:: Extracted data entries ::
'''

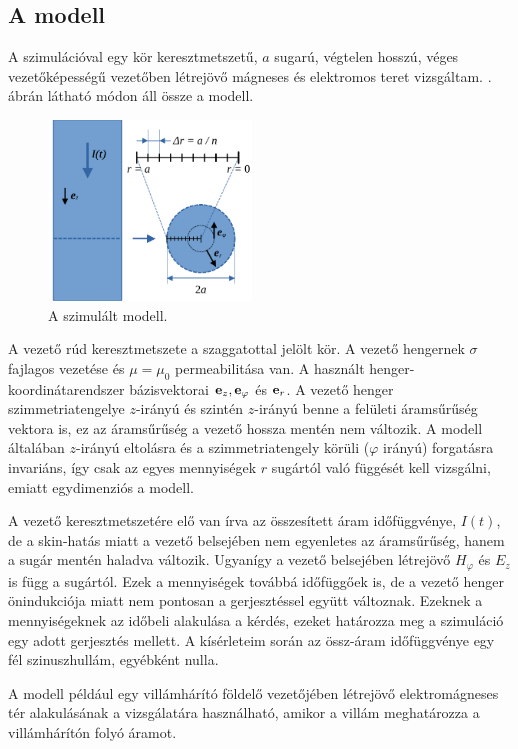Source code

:         \subsection{A modell}
            A szimulációval egy kör keresztmetszetű, $a$ sugarú, végtelen hosszú, véges vezetőképességű vezetőben létrejövő mágneses és elektromos teret vizsgáltam. . ábrán látható módon áll össze a modell. 
            \par
            \begin{figure}[h!]
                \centering
                \includegraphics[width=0.48\textwidth]{kep/modell.pdf}
                \caption{A szimulált modell.}
                \label{fig:modell}
            \end{figure}
             A vezető rúd keresztmetszete a szaggatottal jelölt kör. A vezető hengernek $\sigma$ fajlagos vezetése és $\mu=\mu_0$ permeabilitása van. A használt henger-koordinátarendszer bázisvektorai ${\bf e}_{z}, {\bf e}_{\varphi}$ és ${\bf e}_{r}$. A vezető henger szimmetriatengelye $z$-irányú és szintén $z$-irányú benne a felületi áramsűrűség vektora is, ez az áramsűrűség a vezető hossza mentén nem változik. A modell általában $z$-irányú eltolásra és a szimmetriatengely körüli ($\varphi$ irányú) forgatásra invariáns, így  csak az egyes mennyiségek $r$ sugártól való függését kell vizsgálni, emiatt egydimenziós a modell.
             \par
             A vezető keresztmetszetére elő van írva az összesített áram időfüggvénye, $I(t)$, de a skin-hatás miatt a vezető belsejében nem egyenletes az áramsűrűség, hanem a sugár mentén haladva változik. Ugyanígy a vezető belsejében létrejövő $H_\varphi$ és $E_z$ is függ a sugártól. Ezek a mennyiségek továbbá időfüggőek is, de a vezető henger önindukciója miatt nem pontosan a gerjesztéssel együtt változnak. Ezeknek a mennyiségeknek az időbeli alakulása a kérdés, ezeket határozza meg a szimuláció egy adott gerjesztés mellett. A kísérleteim során az össz-áram időfüggvénye egy fél szinuszhullám, egyébként nulla.
            \par
            A modell például egy villámhárító földelő vezetőjében létrejövő elektromágneses tér alakulásának a vizsgálatára használható, amikor a villám meghatározza a villámhárítón folyó áramot.
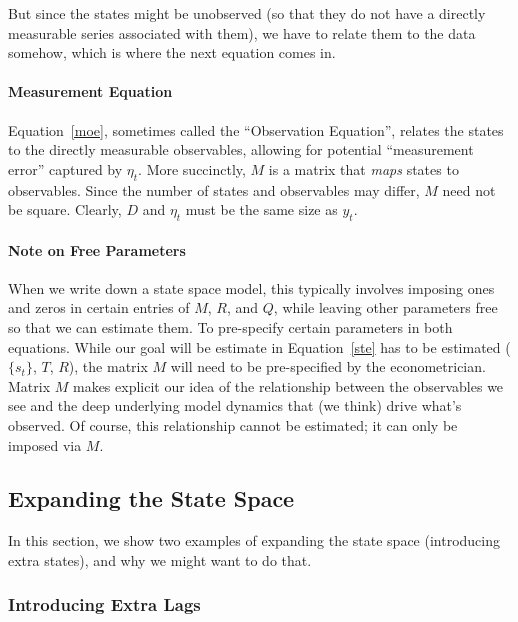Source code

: \documentclass[a4paper,12pt]{article}
\begin{document}
But since the states might be unobserved (so that they do not have a
directly measurable series associated with them), we have to relate them
to the data somehow, which is where the next equation comes in.

\paragraph{Measurement Equation} Equation~\ref{moe}, sometimes called
the ``Observation Equation'', relates the states to the directly
measurable observables, allowing for potential ``measurement error''
captured by $\eta_t$. More succinctly, $M$ is a matrix that \emph{maps}
states to observables. Since the number of states and observables may
differ, $M$ need not be square. Clearly, $D$ and $\eta_t$ must be the
same size as $y_t$.

\paragraph{Note on Free Parameters} 
When we write down a state space model, this typically involves imposing
ones and zeros in certain entries of $M$, $R$, and $Q$, while leaving
other parameters free so that we can estimate them.  To pre-specify
certain parameters in both equations.  While our goal will be estimate
in Equation~\ref{ste} has to be estimated ($\{s_t\}$, $T$, $R$), the
matrix $M$ will need to be pre-specified by the econometrician. Matrix
$M$ makes explicit our idea of the relationship between the observables
we see and the deep underlying model dynamics that (we think) drive
what's observed. Of course, this relationship cannot be estimated; it
can only be imposed via $M$.

\newpage
\subsection{Expanding the State Space}

In this section, we show two examples of expanding the state space (introducing extra states), and why we might want to do that. 

\subsubsection{Introducing Extra Lags}
\end{document}
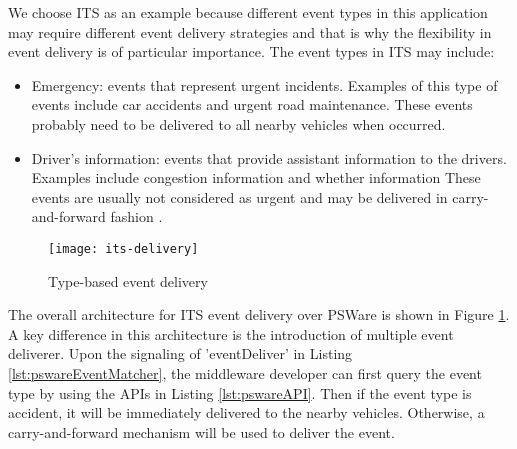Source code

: We choose ITS as an example because different event types in this application may require different event delivery strategies and that is why the flexibility in event delivery is of particular importance. The event types in ITS may include:
\begin{itemize}
\item Emergency: events that represent urgent incidents. Examples of this type of events include car accidents and urgent road maintenance. These events probably need to be delivered to all nearby vehicles when occurred.
\item Driver's information: events that provide assistant information to the drivers. Examples include congestion information and whether information These events are usually not considered as urgent and may be delivered in carry-and-forward fashion \cite{cartel}.
\end{itemize}

\begin{figure}
\centering
\texttt{[image: its-delivery]}
\caption{Type-based event delivery}
\label{fig:its-delivery}
\end{figure}

The overall architecture for ITS event delivery over PSWare is shown in Figure \ref{fig:its-delivery}. A key difference in this architecture is the introduction of multiple event deliverer. Upon the signaling of 'eventDeliver' in Listing \ref{lst:pswareEventMatcher}, the middleware developer can first query the event type by using the APIs in Listing \ref{lst:pswareAPI}. Then if the event type is accident, it will be immediately delivered to the nearby vehicles. Otherwise, a carry-and-forward mechanism will be used to deliver the event.

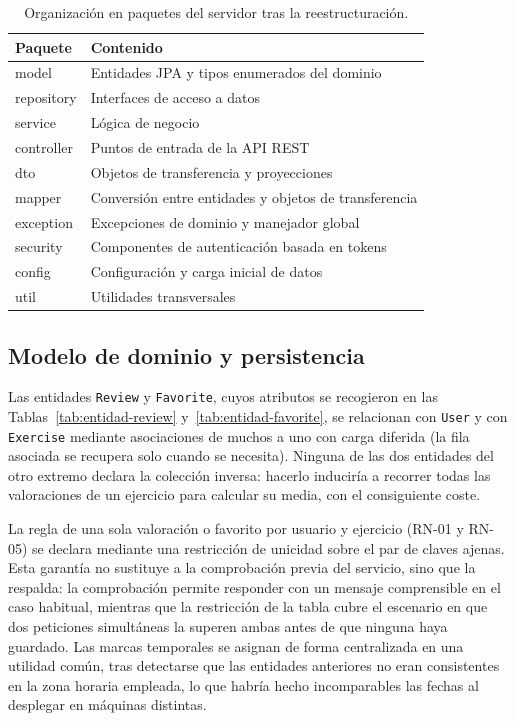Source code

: \documentclass[12pt,a4paper,twoside,openright]{book}
\begin{document}
    \begin{table}[htbp]
        \centering
        \begin{tabular}{l p{8.5cm}}
            \toprule
            \textbf{Paquete} & \textbf{Contenido} \\
            \midrule
            model      & Entidades JPA y tipos enumerados del dominio \\
            repository & Interfaces de acceso a datos \\
            service    & Lógica de negocio \\
            controller & Puntos de entrada de la API REST \\
            dto        & Objetos de transferencia y proyecciones \\
            mapper     & Conversión entre entidades y objetos de transferencia \\
            exception  & Excepciones de dominio y manejador global \\
            security   & Componentes de autenticación basada en tokens \\
            config     & Configuración y carga inicial de datos \\
            util       & Utilidades transversales \\
            \bottomrule
        \end{tabular}
        \caption{Organización en paquetes del servidor tras la
        reestructuración.}
        \label{tab:paquetes}
    \end{table}

    \subsection{Modelo de dominio y persistencia}

    Las entidades \texttt{Review} y \texttt{Favorite}, cuyos atributos se
    recogieron en las Tablas~\ref{tab:entidad-review}
    y~\ref{tab:entidad-favorite}, se relacionan con \texttt{User} y con
    \texttt{Exercise} mediante asociaciones de muchos a uno con carga diferida
    (la fila asociada se recupera solo cuando se necesita). Ninguna de las dos
    entidades del otro extremo declara la colección inversa: hacerlo induciría a
    recorrer todas las valoraciones de un ejercicio para calcular su media, con
    el consiguiente coste.

    La regla de una sola valoración o favorito por usuario y ejercicio (RN-01 y
    RN-05) se declara mediante una restricción de unicidad sobre el par de claves
    ajenas. Esta garantía no sustituye a la comprobación previa del servicio,
    sino que la respalda: la comprobación permite responder con un mensaje
    comprensible en el caso habitual, mientras que la restricción de la tabla
    cubre el escenario en que dos peticiones simultáneas la superen ambas antes
    de que ninguna haya guardado. Las marcas temporales se asignan de forma
    centralizada en una utilidad común, tras detectarse que las entidades
    anteriores no eran consistentes en la zona horaria empleada, lo que habría
    hecho incomparables las fechas al desplegar en máquinas distintas.
\end{document}
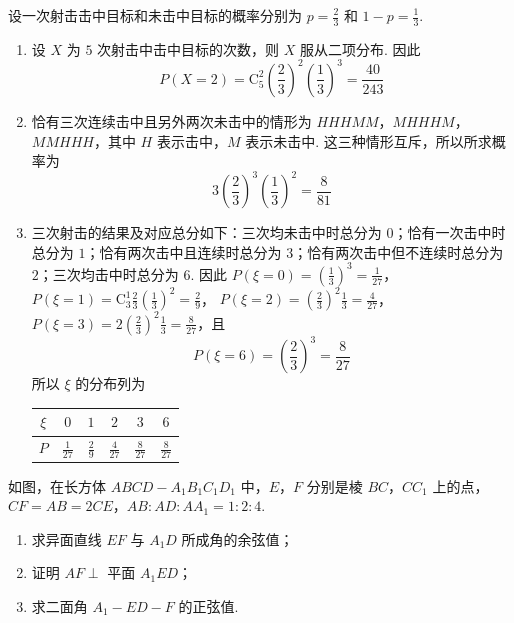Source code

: \begin{solution}
设一次射击击中目标和未击中目标的概率分别为 \(p=\frac{2}{3}\) 和 \(1-p=\frac{1}{3}\).
\begin{enumerate}
\item 设 \(X\) 为 \(5\) 次射击中击中目标的次数，则 \(X\) 服从二项分布. 因此
\[
P(X=2)=\mathrm C_5^2\left(\frac{2}{3}\right)^2\left(\frac{1}{3}\right)^3=\frac{40}{243}
\]
\item 恰有三次连续击中且另外两次未击中的情形为 \(HHHMM\)，\(MHHHM\)，\(MMHHH\)，其中 \(H\) 表示击中，\(M\) 表示未击中. 这三种情形互斥，所以所求概率为
\[
3\left(\frac{2}{3}\right)^3\left(\frac{1}{3}\right)^2=\frac{8}{81}
\]
\item 三次射击的结果及对应总分如下：三次均未击中时总分为 \(0\)；恰有一次击中时总分为 \(1\)；恰有两次击中且连续时总分为 \(3\)；恰有两次击中但不连续时总分为 \(2\)；三次均击中时总分为 \(6\). 因此
\(P(\xi=0)=\left(\frac{1}{3}\right)^3=\frac{1}{27}\)，
\(P(\xi=1)=\mathrm C_3^1\frac{2}{3}\left(\frac{1}{3}\right)^2=\frac{2}{9}\)，
\(P(\xi=2)=\left(\frac{2}{3}\right)^2\frac{1}{3}=\frac{4}{27}\)，
\(P(\xi=3)=2\left(\frac{2}{3}\right)^2\frac{1}{3}=\frac{8}{27}\)，且
\[
P(\xi=6)=\left(\frac{2}{3}\right)^3=\frac{8}{27}
\]
所以 \(\xi\) 的分布列为
\begin{center}
\begin{tabular}{c|ccccc}
\(\xi\) & \(0\) & \(1\) & \(2\) & \(3\) & \(6\) \\
\hline
\(P\) & \(\frac{1}{27}\) & \(\frac{2}{9}\) & \(\frac{4}{27}\) & \(\frac{8}{27}\) & \(\frac{8}{27}\)
\end{tabular}
\end{center}
\end{enumerate}
\end{solution}

\begin{problem}
如图，在长方体 \(ABCD - A_{1}B_{1}C_{1}D_{1}\) 中，\(E\)，\(F\) 分别是棱 \(BC\)，\(CC_{1}\) 上的点，\(CF = AB = 2CE\)，\(AB:AD:AA_{1} = 1:2:4\).
\begin{enumerate}
\item 求异面直线 \(EF\) 与 \(A_{1}D\) 所成角的余弦值；
\item 证明 \(AF \perp\) 平面 \(A_{1}ED\)；
\item 求二面角 \(A_{1} - ED - F\) 的正弦值.
\end{enumerate}

\end{problem}


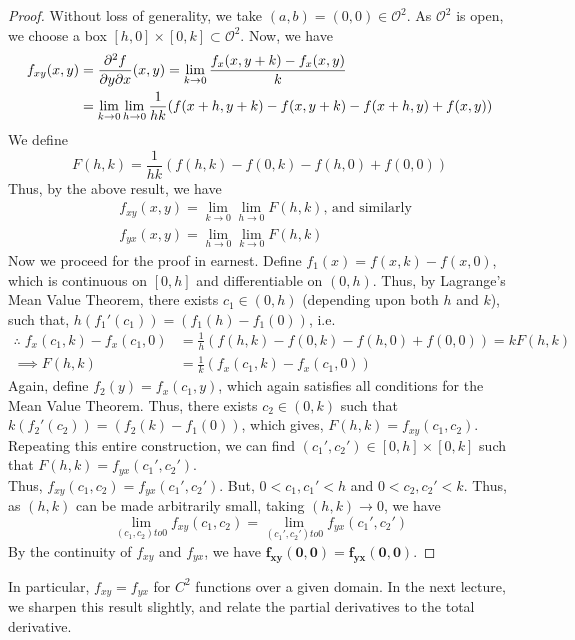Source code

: \documentclass[../Analysis-3]{subfiles}
\begin{document}
\begin{proof}
    Without loss of generality, we take $(a,b) = (0,0) \in \mathcal{O}^2$. As $\mathcal{O}^2$ is open, we choose a box $[h,0]\times [0,k] \subset \mathcal{O}^2$. Now, we have
\begin{align*}
    f_{xy}(x,y) &= \pdv{f}{y}{x}\/(x,y) = \lim_{k \to 0} \frac{f_x(x,y+k) - f_x(x,y)}{k} \\
                        &= \lim_{k \to 0} \lim_{h \to 0} \frac{1}{hk}(f(x+h,y+k) - f(x,y+k) - f(x+h,y)+ f(x,y)) 
\end{align*}
We define 
\[F(h,k) = \frac{1}{hk}(f(h,k) - f(0,k) - f(h,0)+ f(0,0))\]
Thus, by the above result, we have
\begin{align*}
    &f_{xy}(x,y) = \lim_{k \to 0} \lim_{h \to 0} F(h,k) \text{, and similarly}\\ &f_{yx}(x,y) = \lim_{h \to 0} \lim_{k \to 0} F(h,k)
\end{align*}
Now we proceed for the proof in earnest. Define $f_1(x) = f(x,k) - f(x,0)$, which is continuous on $[0,h]$ and differentiable on $(0,h)$. Thus, by Lagrange's Mean Value Theorem, there exists $c_1 \in (0,h)$ (depending upon both $h$ and $k$), such that, $h(f_1'(c_1)) = (f_1(h) - f_1(0))$, i.e.
\begin{align*}
    \therefore\; f_x(c_1,k) - f_x(c_1,0) &=  \frac{1}{h}(f(h,k) - f(0,k) - f(h,0)+ f(0,0)) = kF(h,k)\\
    \implies F(h,k) &= \frac{1}{k}(f_x(c_1,k) - f_x(c_1,0))
\end{align*}
Again, define $f_2(y) = f_x(c_1,y)$, which again satisfies all conditions for the Mean Value Theorem. Thus, there exists $c_2 \in (0,k)$ such that $k(f_2'(c_2)) = (f_2(k) - f_1(0))$, which gives, $F(h,k) = f_{xy}(c_1, c_2)$.\\
Repeating this entire construction, we can find $(c_1', c_2') \in [0,h]\times[0,k]$ such that $F(h,k) = f_{yx}(c_1', c_2')$.\\
Thus, $f_{xy}(c_1, c_2) = f_{yx}(c_1', c_2')$. But, $0 < c_1, c_1' < h$ and $0 < c_2, c_2' < k$. Thus, as $(h,k)$ can be made arbitrarily small, taking  $(h,k) \to 0$, we have
\[
    \lim_{(c_1, c_2) to 0} f_{xy}(c_1, c_2) = \lim_{(c_1', c_2') to 0} f_{yx}(c_1', c_2')
\]
By the continuity of $f_{xy}$ and $f_{yx}$, we have $\mathbf{f_{xy}(0,0) = f_{yx}(0,0)}$.

\end{proof}
\vspace{.2 cm}

In particular, $f_{xy} = f_{yx}$ for $C^2$ functions over a given domain. In the next lecture, we sharpen this result slightly, and relate the  partial derivatives to the total derivative.
\end{document}

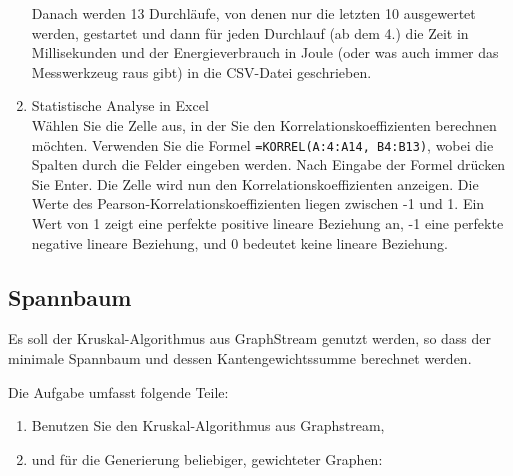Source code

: \documentclass{article}
\begin{document}
\begin{appendix}
\begin{enumerate}
					Danach werden 13 Durchläufe, von denen nur die letzten 10 ausgewertet werden, gestartet und 
					dann für jeden Durchlauf (ab dem 4.) die Zeit in Millisekunden und der Energieverbrauch in Joule 
					(oder was auch immer das Messwerkzeug raus gibt)
					in die  CSV-Datei geschrieben. 
					
					
					\item Statistische Analyse in Excel\\
					      Wählen Sie die Zelle aus, in der Sie den Korrelationskoeffizienten berechnen möchten.
								Verwenden Sie die Formel \texttt{=KORREL(A:4:A14, B4:B13)}, wobei die Spalten durch die Felder 
								eingeben werden.  Nach Eingabe der Formel drücken Sie Enter. 
								Die Zelle wird nun den Korrelationskoeffizienten anzeigen.
Die Werte des Pearson-Korrelationskoeffizienten liegen zwischen -1 und 1. Ein Wert von 1 zeigt eine perfekte positive lineare Beziehung an, -1 eine perfekte negative lineare Beziehung, und 0 bedeutet keine lineare Beziehung.
					\end{enumerate}

\newpage					
\subsection*{Spannbaum}

Es soll der Kruskal-Algorithmus aus GraphStream genutzt werden,  so dass  der minimale Spannbaum   und dessen Kantengewichtssumme berechnet werden.

Die Aufgabe umfasst folgende Teile:

			\begin{enumerate}
			  \item Benutzen Sie den Kruskal-Algorithmus aus Graphstream,
				\item und für die Generierung beliebiger, gewichteter Graphen:
				

\end{enumerate}
\end{appendix}
\end{document}
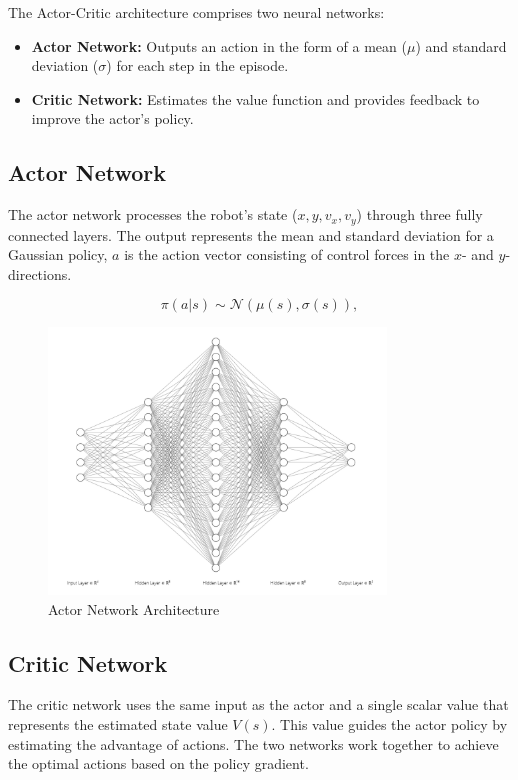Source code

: \documentclass[12pt]{article}
\begin{document}
The Actor-Critic architecture comprises two neural networks:
\begin{itemize}
    \item \textbf{Actor Network:} Outputs an action in the form of a mean (\(\mu\)) and standard deviation (\(\sigma\)) for each step in the episode.
    \item \textbf{Critic Network:} Estimates the value function and provides feedback to improve the actor's policy.
\end{itemize}

\subsection{Actor Network}
The actor network processes the robot's state (\(x, y, v_x, v_y\)) through three fully connected layers. The output represents the mean and standard deviation for a Gaussian policy, \(a\) is the action vector consisting of control forces in the \(x\)- and \(y\)-directions.

\begin{equation}
\pi(a|s) \sim \mathcal{N}(\mu(s), \sigma(s)),
\end{equation}

\begin{figure}[H]
    \centering
    \includegraphics[width=0.8\textwidth]{report/images/nn.png}
    \caption{Actor Network Architecture}
    \label{fig:actor_network}
\end{figure}

\subsection{Critic Network}
The critic network uses the same input as the actor and a single scalar value that represents the estimated state value \(V(s)\). This value guides the actor policy by estimating the advantage of actions. The two networks work together to achieve the optimal actions based on the policy gradient.
\end{document}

'''

Among the entries above, the line containing "matrix $M$ will", the line containing "what's observed. Of", and all lines between them are to be restated word for word; nothing else belongs in the reply.

matrix $M$ will need to be pre-specified by the econometrician. Matrix
$M$ makes explicit our idea of the relationship between the observables
we see and the deep underlying model dynamics that (we think) drive
what's observed. Of course, this relationship cannot be estimated; it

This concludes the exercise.